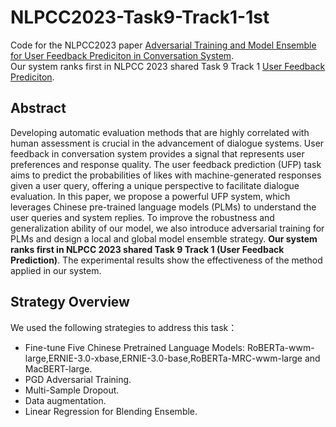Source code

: # NLPCC2023-Task9-Track1-1st
Code for the NLPCC2023 paper [Adversarial Training and Model Ensemble for User Feedback Prediciton in Conversation System](https://link.springer.com/chapter/10.1007/978-3-031-44699-3_33).  
Our system ranks first in NLPCC 2023 shared Task 9 Track 1 [User Feedback Prediciton](https://github.com/XiaoMi/nlpcc-2023-shared-task-9).
## Abstract
Developing automatic evaluation methods that are highly correlated with human assessment is crucial in the advancement of dialogue systems. User feedback in conversation system provides a signal that represents user preferences and response quality. The user feedback prediction (UFP) task aims to predict the probabilities of likes with machine-generated responses given a user query, offering a unique perspective to facilitate dialogue evaluation. In this paper, we propose a powerful UFP system, which leverages Chinese pre-trained language models (PLMs) to understand the user queries and system replies. To improve the robustness and generalization ability of our model, we also introduce adversarial training for PLMs and design a local and global model ensemble strategy. **Our system ranks first in NLPCC 2023 shared Task 9 Track 1 (User Feedback Prediction)**. The experimental results show the effectiveness of the method applied in our system.
## Strategy Overview
We used the following strategies to address this task：
* Fine-tune Five Chinese Pretrained Language Models: RoBERTa-wwm-large,ERNIE-3.0-xbase,ERNIE-3.0-base,RoBERTa-MRC-wwm-large and MacBERT-large.
* PGD Adversarial Training.
* Multi-Sample Dropout.
* Data augmentation.
* Linear Regression for Blending Ensemble.
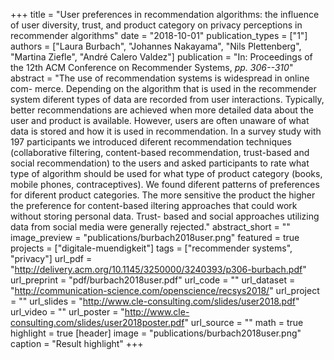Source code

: +++
title = "User preferences in recommendation algorithms: the influence of user diversity, trust, and product category on privacy perceptions in recommender algorithms"
date = "2018-10-01"
publication_types = ["1"]
authors = ["Laura Burbach", "Johannes Nakayama", "Nils Plettenberg", "Martina Ziefle", "André Calero Valdez"]
publication = "In: Proceedings of the 12th ACM Conference on Recommender Systems, _pp. 306--310_"
abstract = "The use of recommendation systems is widespread in online com- merce. Depending on the algorithm that is used in the recommender system diferent types of data are recorded from user interactions. Typically, better recommendations are achieved when more detailed data about the user and product is available. However, users are often unaware of what data is stored and how it is used in recommendation. In a survey study with 197 participants we introduced diferent recommendation techniques (collaborative filtering, content-based recommendation, trust-based and social recommendation) to the users and asked participants to rate what type of algorithm should be used for what type of product category (books, mobile phones, contraceptives). We found diferent patterns of preferences for diferent product categories. The more sensitive the product the higher the preference for content-based iltering approaches that could work without storing personal data. Trust- based and social approaches utilizing data from social media were generally rejected."
abstract_short = ""
image_preview = "publications/burbach2018user.png"
featured = true
projects = ["digitale-muendigkeit"]
tags = ["recommender systems", "privacy"]
url_pdf = "http://delivery.acm.org/10.1145/3250000/3240393/p306-burbach.pdf"
url_preprint = "pdf/burbach2018user.pdf"
url_code = ""
url_dataset = "http://communication-science.com/openscience/recsys2018/"
url_project = ""
url_slides = "http://www.cle-consulting.com/slides/user2018.pdf"
url_video = ""
url_poster = "http://www.cle-consulting.com/slides/user2018poster.pdf"
url_source = ""
math = true
highlight = true
[header]
image = "publications/burbach2018user.png"
caption = "Result highlight"
+++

━━━━

- TRY IT: Give every entry above again, exactly, and keep all pictures out of it.

- RESULT:
Source code

: # NLPCC2023-Task9-Track1-1st
Code for the NLPCC2023 paper [Adversarial Training and Model Ensemble for User Feedback Prediciton in Conversation System](https://link.springer.com/chapter/10.1007/978-3-031-44699-3_33).  
Our system ranks first in NLPCC 2023 shared Task 9 Track 1 [User Feedback Prediciton](https://github.com/XiaoMi/nlpcc-2023-shared-task-9).
## Abstract
Developing automatic evaluation methods that are highly correlated with human assessment is crucial in the advancement of dialogue systems. User feedback in conversation system provides a signal that represents user preferences and response quality. The user feedback prediction (UFP) task aims to predict the probabilities of likes with machine-generated responses given a user query, offering a unique perspective to facilitate dialogue evaluation. In this paper, we propose a powerful UFP system, which leverages Chinese pre-trained language models (PLMs) to understand the user queries and system replies. To improve the robustness and generalization ability of our model, we also introduce adversarial training for PLMs and design a local and global model ensemble strategy. **Our system ranks first in NLPCC 2023 shared Task 9 Track 1 (User Feedback Prediction)**. The experimental results show the effectiveness of the method applied in our system.
## Strategy Overview
We used the following strategies to address this task：
* Fine-tune Five Chinese Pretrained Language Models: RoBERTa-wwm-large,ERNIE-3.0-xbase,ERNIE-3.0-base,RoBERTa-MRC-wwm-large and MacBERT-large.
* PGD Adversarial Training.
* Multi-Sample Dropout.
* Data augmentation.
* Linear Regression for Blending Ensemble.
Source code

: +++
title = "User preferences in recommendation algorithms: the influence of user diversity, trust, and product category on privacy perceptions in recommender algorithms"
date = "2018-10-01"
publication_types = ["1"]
authors = ["Laura Burbach", "Johannes Nakayama", "Nils Plettenberg", "Martina Ziefle", "André Calero Valdez"]
publication = "In: Proceedings of the 12th ACM Conference on Recommender Systems, _pp. 306--310_"
abstract = "The use of recommendation systems is widespread in online com- merce. Depending on the algorithm that is used in the recommender system diferent types of data are recorded from user interactions. Typically, better recommendations are achieved when more detailed data about the user and product is available. However, users are often unaware of what data is stored and how it is used in recommendation. In a survey study with 197 participants we introduced diferent recommendation techniques (collaborative filtering, content-based recommendation, trust-based and social recommendation) to the users and asked participants to rate what type of algorithm should be used for what type of product category (books, mobile phones, contraceptives). We found diferent patterns of preferences for diferent product categories. The more sensitive the product the higher the preference for content-based iltering approaches that could work without storing personal data. Trust- based and social approaches utilizing data from social media were generally rejected."
abstract_short = ""
image_preview = "publications/burbach2018user.png"
featured = true
projects = ["digitale-muendigkeit"]
tags = ["recommender systems", "privacy"]
url_pdf = "http://delivery.acm.org/10.1145/3250000/3240393/p306-burbach.pdf"
url_preprint = "pdf/burbach2018user.pdf"
url_code = ""
url_dataset = "http://communication-science.com/openscience/recsys2018/"
url_project = ""
url_slides = "http://www.cle-consulting.com/slides/user2018.pdf"
url_video = ""
url_poster = "http://www.cle-consulting.com/slides/user2018poster.pdf"
url_source = ""
math = true
highlight = true
[header]
image = "publications/burbach2018user.png"
caption = "Result highlight"
+++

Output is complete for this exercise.